One way to question this conclusion, besides making strange assumptions about the supply or demand curves, would be to suggest that percent-change calculations with respect to the preceding quarter (as opposed to the same quarter a year before, as was done in the first chart) would be more representative of short-run changes in supply and demand. The following chart shows that doing this does not change the general picture and thus our conclusion for Q2. (The picture for Q1, with a very tiny increase in employment of 0.09%, suggests that the overall demand for labor rose enough to compensate the unemployment effect of the reduction in labor supply. This is likely an artifact of Q1 being very economically heterogeneous, from a slow start in January and February to a catastrophic drop in March.)

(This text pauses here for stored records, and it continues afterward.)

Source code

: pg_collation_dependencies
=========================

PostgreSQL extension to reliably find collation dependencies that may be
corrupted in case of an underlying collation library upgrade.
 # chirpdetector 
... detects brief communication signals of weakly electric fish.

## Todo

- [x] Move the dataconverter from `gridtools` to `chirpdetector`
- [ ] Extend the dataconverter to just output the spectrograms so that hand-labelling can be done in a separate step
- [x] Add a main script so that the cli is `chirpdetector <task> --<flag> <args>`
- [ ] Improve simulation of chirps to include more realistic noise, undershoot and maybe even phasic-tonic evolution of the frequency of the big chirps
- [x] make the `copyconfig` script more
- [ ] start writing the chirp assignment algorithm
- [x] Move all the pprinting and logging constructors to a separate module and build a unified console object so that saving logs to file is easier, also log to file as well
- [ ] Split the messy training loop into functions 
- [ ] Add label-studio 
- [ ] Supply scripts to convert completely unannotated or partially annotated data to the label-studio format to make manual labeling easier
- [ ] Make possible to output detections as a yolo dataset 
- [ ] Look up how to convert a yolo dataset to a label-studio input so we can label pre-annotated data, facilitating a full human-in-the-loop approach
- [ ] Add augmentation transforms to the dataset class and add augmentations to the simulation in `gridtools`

This little analysis of the respective effects of labor supply and labor demand is also confirmed by the monthly evolution of employment and wages (see chart below). In the second quarter and the end of the first, employment and wages moved inversely, implying that the supply of labor played the main role, not the demand for labor.

If all that is correct, the burning question is why none of the 43 economists polled by the Chicago Booth School of Business disagreed with the statement that that “employment growth is currently constrained more by firms’ lack of interest in hiring than people’s willingness to work at prevailing wages.” Perhaps these economists were secretly playing with supply and demand curves in their heads, as the comments of Caroline Hoxby and Darrel Duffie suggest. But they should all come out of the closet.